Wiadomości

Grzybobranie z "atrakcjami"

Data publikacji 17.10.2008

Grzybobranie z „atrakcjami”. Pogoda, aura, lasy wokół, to wszystko sprzyja grzybobraniu. Niejednokrotnie policjanci kierują apele, komunikaty o zachowanie szczególnej ostrożności podczas wypadów na grzyby. Niestety okazuje się, że nie ...

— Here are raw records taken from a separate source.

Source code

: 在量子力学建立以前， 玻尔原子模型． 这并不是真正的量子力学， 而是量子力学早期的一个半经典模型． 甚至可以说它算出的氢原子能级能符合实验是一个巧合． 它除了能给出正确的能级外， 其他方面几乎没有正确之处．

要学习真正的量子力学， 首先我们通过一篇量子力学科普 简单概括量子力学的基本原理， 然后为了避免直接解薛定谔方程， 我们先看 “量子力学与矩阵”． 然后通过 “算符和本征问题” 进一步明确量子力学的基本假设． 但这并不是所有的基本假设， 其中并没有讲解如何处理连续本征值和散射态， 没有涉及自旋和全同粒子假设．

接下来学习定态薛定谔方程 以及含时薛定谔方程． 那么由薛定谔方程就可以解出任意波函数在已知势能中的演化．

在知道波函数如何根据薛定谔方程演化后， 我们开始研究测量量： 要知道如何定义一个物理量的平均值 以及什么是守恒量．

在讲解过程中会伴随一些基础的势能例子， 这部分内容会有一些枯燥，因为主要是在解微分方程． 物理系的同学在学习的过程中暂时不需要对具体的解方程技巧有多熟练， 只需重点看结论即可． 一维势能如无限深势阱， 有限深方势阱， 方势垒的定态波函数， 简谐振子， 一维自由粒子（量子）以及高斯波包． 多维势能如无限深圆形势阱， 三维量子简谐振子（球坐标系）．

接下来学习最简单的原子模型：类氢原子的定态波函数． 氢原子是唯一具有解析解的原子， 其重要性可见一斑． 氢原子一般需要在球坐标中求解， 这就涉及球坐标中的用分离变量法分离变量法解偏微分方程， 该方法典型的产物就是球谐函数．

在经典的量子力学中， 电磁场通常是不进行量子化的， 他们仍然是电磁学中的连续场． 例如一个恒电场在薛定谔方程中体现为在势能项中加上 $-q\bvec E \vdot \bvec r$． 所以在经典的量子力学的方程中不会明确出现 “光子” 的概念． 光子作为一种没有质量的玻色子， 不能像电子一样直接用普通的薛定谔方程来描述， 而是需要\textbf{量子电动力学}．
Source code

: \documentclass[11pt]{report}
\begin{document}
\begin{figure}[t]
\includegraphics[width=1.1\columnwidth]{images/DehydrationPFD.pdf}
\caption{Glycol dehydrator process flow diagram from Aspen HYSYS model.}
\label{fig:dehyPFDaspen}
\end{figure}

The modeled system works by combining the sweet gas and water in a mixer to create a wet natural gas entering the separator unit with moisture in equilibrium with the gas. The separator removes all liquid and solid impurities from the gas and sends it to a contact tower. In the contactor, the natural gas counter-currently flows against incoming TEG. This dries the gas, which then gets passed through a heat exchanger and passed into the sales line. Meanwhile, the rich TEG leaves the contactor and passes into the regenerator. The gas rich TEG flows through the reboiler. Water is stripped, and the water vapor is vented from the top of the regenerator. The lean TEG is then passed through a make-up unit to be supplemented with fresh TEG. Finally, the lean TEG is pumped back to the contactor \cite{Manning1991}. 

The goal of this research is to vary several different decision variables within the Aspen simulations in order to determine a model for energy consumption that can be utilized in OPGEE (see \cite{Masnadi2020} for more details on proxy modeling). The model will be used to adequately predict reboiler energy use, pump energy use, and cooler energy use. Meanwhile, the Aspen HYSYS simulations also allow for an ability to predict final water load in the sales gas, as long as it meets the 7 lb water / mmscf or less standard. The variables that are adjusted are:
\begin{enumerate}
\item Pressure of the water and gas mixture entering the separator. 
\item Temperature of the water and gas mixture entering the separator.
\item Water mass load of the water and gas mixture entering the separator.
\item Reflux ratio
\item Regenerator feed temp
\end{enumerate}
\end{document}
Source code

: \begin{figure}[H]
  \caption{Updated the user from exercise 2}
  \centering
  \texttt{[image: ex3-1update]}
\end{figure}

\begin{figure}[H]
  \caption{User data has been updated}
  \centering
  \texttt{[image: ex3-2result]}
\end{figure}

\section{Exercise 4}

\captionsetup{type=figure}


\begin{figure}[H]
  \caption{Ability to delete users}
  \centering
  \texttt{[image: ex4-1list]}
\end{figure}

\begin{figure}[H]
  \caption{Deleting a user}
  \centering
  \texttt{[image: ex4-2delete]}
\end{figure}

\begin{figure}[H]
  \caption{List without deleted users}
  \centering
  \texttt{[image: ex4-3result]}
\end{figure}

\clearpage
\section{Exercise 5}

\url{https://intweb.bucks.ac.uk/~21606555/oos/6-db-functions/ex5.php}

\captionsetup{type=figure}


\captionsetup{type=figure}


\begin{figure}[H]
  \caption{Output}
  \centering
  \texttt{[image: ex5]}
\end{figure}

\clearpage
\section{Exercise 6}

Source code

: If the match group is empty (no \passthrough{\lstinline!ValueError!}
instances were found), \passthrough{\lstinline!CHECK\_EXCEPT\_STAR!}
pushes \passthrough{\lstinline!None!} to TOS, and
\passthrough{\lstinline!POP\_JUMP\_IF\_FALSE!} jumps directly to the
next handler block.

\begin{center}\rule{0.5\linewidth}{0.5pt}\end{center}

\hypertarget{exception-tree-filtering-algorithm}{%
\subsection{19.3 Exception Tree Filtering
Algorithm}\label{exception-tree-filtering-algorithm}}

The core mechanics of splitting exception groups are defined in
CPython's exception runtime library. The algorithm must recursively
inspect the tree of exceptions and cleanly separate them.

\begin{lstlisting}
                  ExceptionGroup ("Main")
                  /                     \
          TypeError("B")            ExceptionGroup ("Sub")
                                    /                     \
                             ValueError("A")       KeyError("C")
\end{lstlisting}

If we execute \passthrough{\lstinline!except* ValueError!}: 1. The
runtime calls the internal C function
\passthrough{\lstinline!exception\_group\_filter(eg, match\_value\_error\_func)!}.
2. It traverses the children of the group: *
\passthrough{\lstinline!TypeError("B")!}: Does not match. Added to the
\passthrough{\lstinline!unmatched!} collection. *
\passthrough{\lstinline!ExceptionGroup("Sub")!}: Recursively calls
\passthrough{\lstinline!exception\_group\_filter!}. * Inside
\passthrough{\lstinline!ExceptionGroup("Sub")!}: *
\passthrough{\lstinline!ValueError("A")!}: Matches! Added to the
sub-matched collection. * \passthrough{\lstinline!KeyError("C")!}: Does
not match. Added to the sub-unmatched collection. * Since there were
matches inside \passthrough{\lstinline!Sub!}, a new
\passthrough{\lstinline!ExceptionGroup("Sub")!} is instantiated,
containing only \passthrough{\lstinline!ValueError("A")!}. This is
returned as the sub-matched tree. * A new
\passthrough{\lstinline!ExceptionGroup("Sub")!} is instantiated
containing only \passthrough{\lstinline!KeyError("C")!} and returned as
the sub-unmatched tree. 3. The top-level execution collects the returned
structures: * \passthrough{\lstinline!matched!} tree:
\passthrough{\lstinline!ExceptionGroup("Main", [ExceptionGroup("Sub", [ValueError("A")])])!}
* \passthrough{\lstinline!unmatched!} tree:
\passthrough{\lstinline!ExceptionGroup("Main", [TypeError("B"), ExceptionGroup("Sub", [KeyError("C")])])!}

 Grzybobranie z „atrakcjami”. Pogoda, aura, lasy wokół, to wszystko sprzyja grzybobraniu. Niejednokrotnie policjanci kierują apele, komunikaty o zachowanie szczególnej ostrożności podczas wypadów na grzyby. Niestety okazuje się, że nie wszyscy korzystają z tych porad. Wczoraj kolejny już raz blisko 40 policjantów wyruszyło na poszukiwania zaginionych grzybiarzy. Wszystko zakończyło się dobrze, ale historia okazała się nader ciekawa. W pobliskie lasy, w okolice Kowala przyjechała zorganizowana grupa grzybiarzy z Łodzi. Uczestnikami wyprawy były osoby starsze. O godz.15 w umówionym miejscu, przy autokarze nie pojawiły się dwie osoby, pan w wieku 69 lat i 77-letnia kobieta. Uczestnicy poczekali jeszcze godzinę, po czym ....odjechali do domu. Będąc już w Łodzi organizatorka wyprawy poinformowała włocławskich mundurowych o całym zdarzeniu. Znów kilkudziesięciu policjantów stawiło się do poszukiwań zaginionych. Okoliczności działań były wyjątkowo trudne. Uczestnicy nie potrafili nawet wskazać dokładnie miejsca, gdzie parkowali, zbierali grzyby, gdzie ostatni raz widziane były osoby poszukiwane. Dodatkowo okazało się, że mężczyzna przeszedł udar, niedosłyszał.
Kiedy policjanci wyruszyli na poszukiwania, około godz.22 nadeszła informacja potwierdzająca powrót zaginionych do swoich domów. Okazało się, że kobieta straciła orientację, nie wiedziała gdzie jest. W lesie zauważyła zaparkowany samochód osobowy. Czekała, aż ktoś do niego wróci. Okazało się, że samochodem tym przyjechali na grzyby mieszkańcy Kutna. Kobieta zabrała się z nimi do Kutna. Tam nieznajomi kupili jej bilet do Łodzi i w ten sposób wróciła do domu.
Prawie w tym samym czasie do swojego domu wrócił starszy pan. Ten z kolei zatrzymał jadący leśną drogą samochód, który dowiózł go do pobliskiego Kowala. Stamtąd mężczyzna autobusem dojechał do Łodzi.
Wszystko zakończyło się pomyślnie, ale ....
Kolejny raz policjanci zaangażowania zostali do poszukiwań. Również mundurowi z jednostek ościennych postawieni zostali na równe nogi. A przecież można było tego uniknąć!- osoby starsze, schorowane powinny być pod opieką. Dobrze byłoby, aby wyposażyć się w telefony komórkowe co z pewnością ułatwiłoby proces poszukiwań. Łatwiej jest określić miejsce gdzie się przebywa, sprawdzić czy coś złego się nie stało.W tym przypadku, gdyby o całym zajściu organizator powiadomił policję wcześniej, można byłoby uniknąć wielu godzin oczekiwania i niepewności o los zaginionych.
Wycieczki po lesie to przyjemność, ale pamiętajmy, że las ma swoje tajemnice !!!